I have a multiple linear model for time series data for which the regression residuals are autocorrelated and display seasonal behavior. This seasonal behavior is induced deterministically by a cyclic variable written into the model. In order to calculate corrected standard errors for the regression coefficients, I intend to use generalized least squares with correction for the autocorrelation in the residuals.
But for the seasonality, I am not sure for which time series I should perform the differencing: If for raw original data (observations), or for the regression residuals. For the data, I could superimpose each cycle and take the mean, thus removing season effects, but this would alter the data, and also would generalize bad for other kinds of data. For the regression residuals, I dont know if I have to difference the residuals time series substracting for each period, or to handle it as some kind of seasonal ARMA process.
Any hints?
LAST EDIT: The problem behind this question might have been resolved already, and might have been product of a misconception.

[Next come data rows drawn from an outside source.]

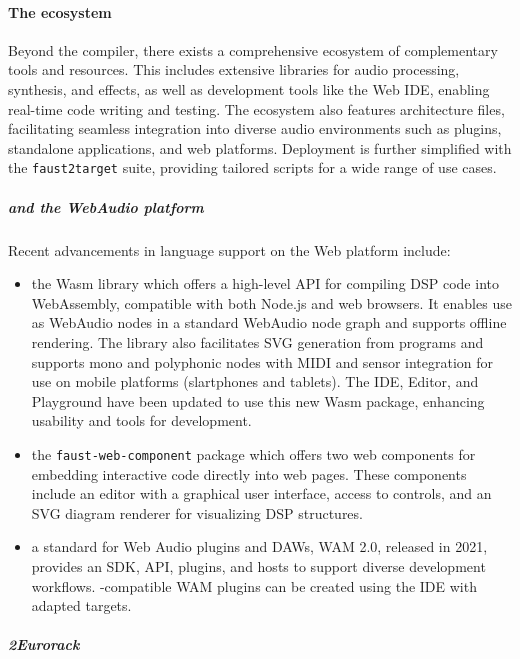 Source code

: \paragraph{The \F{} ecosystem}

Beyond the \F{} compiler, there exists a comprehensive ecosystem of complementary tools and resources. This includes
extensive libraries for audio processing, synthesis, and effects, as well as development tools like the \F{} Web IDE,
enabling real-time code writing and testing. The ecosystem also features \F{} architecture files, facilitating seamless
integration into diverse audio environments such as plugins, standalone applications, and web platforms. Deployment is
further simplified with the \texttt{faust2target} suite, providing tailored scripts for a wide range of use cases.

\subparagraph{\F{} and the WebAudio platform}

Recent advancements in \F{} language support on the Web platform include:

\begin{itemize}
\item
  the \F{}Wasm library which offers a high-level API for compiling \F{} DSP code into WebAssembly, compatible with both
  Node.js and web browsers. It enables use as WebAudio nodes in a standard WebAudio node graph and supports offline
  rendering. The library also facilitates SVG generation from \F{} programs and supports mono and polyphonic nodes with
  MIDI and sensor integration for use on mobile platforms (slartphones and tablets). The \F{} IDE, Editor, and
  Playground have been updated to use this new \F{}Wasm package, enhancing usability and tools for \F{} development.
\item
  the \texttt{faust-web-component} package which offers two web components for embedding interactive \F{} code directly
  into web pages. These components include an editor with a graphical user interface, access to controls, and an SVG
  diagram renderer for visualizing DSP structures.
\item
  a standard for Web Audio plugins and DAWs, WAM 2.0, released in 2021, provides an SDK, API, plugins, and hosts to
  support diverse development workflows. \F{}-compatible WAM plugins can be created using the \F{} IDE with adapted
  targets.
\end{itemize}

\subparagraph{\F{}2Eurorack}

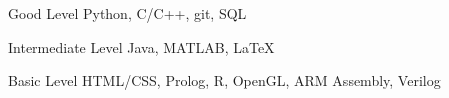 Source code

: \begin{cvskills}

  \cvskill
    {Good Level}
    {Python, C/C++, git, SQL}

  \cvskill
    {Intermediate Level}
    {Java, MATLAB, \LaTeX}

  \cvskill
    {Basic Level}
    {HTML/CSS, Prolog, R, OpenGL, ARM Assembly, Verilog}


\end{cvskills}
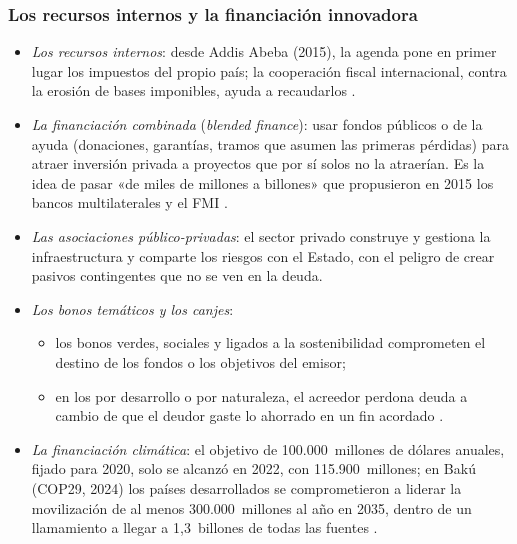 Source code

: \documentclass[11pt]{article}
\begin{document}
\subsubsection{Los recursos internos y la financiación innovadora}\label{sec:innovadora}

\begin{itemize}
\item \emph{Los recursos internos}: desde Addis Abeba (2015), la agenda pone en primer lugar los impuestos del propio país; la cooperación fiscal internacional, contra la erosión de bases imponibles, ayuda a recaudarlos .
\item \emph{La financiación combinada} (\emph{blended finance}): usar fondos públicos o de la ayuda (donaciones, garantías, tramos que asumen las primeras pérdidas) para atraer inversión privada a proyectos que por sí solos no la atraerían. Es la idea de pasar «de miles de millones a billones» que propusieron en 2015 los bancos multilaterales y el FMI .
\item \emph{Las asociaciones público-privadas}: el sector privado construye y gestiona la infraestructura y comparte los riesgos con el Estado, con el peligro de crear pasivos contingentes que no se ven en la deuda.
\item \emph{Los bonos temáticos y los canjes}:
  \begin{itemize}
  \item los bonos verdes, sociales y ligados a la sostenibilidad comprometen el destino de los fondos o los objetivos del emisor;
  \item en los  por desarrollo o por naturaleza, el acreedor perdona deuda a cambio de que el deudor gaste lo ahorrado en un fin acordado .
  \end{itemize}
\item \emph{La financiación climática}: el objetivo de 100.000~millones de dólares anuales, fijado para 2020, solo se alcanzó en 2022, con 115.900~millones\nocite{OCDE2024Financiacion}; en Bakú (COP29, 2024) los países desarrollados se comprometieron a liderar la movilización de al menos 300.000~millones al año en 2035, dentro de un llamamiento a llegar a 1,3~billones de todas las fuentes\nocite{CMNUCC2024NCQG} .
\end{itemize}
\end{document}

Regression was being done over simulations of the model. These simulations did not contain any stochastic error factor, so the simulations were purely of a deterministic nature. Regression errors were just showing an unperfect fit to the data and the regression residuals were obviously following a deterministic pattern. This pattern was not a result of some neglected explanatory variable in the model, and thus there was no reason to model it (by means of an ARMA model or any kind). When adding white noise to the data -which should be a crucial step on any simulation of real data- regression residuals were mostly dominated by stochasticity, loosing the autocorrelated behavior.
The last paragraph answers my question. But is there a reason why I shouldnt remove seasonality from the data thus then only treating the residuals as an AR model?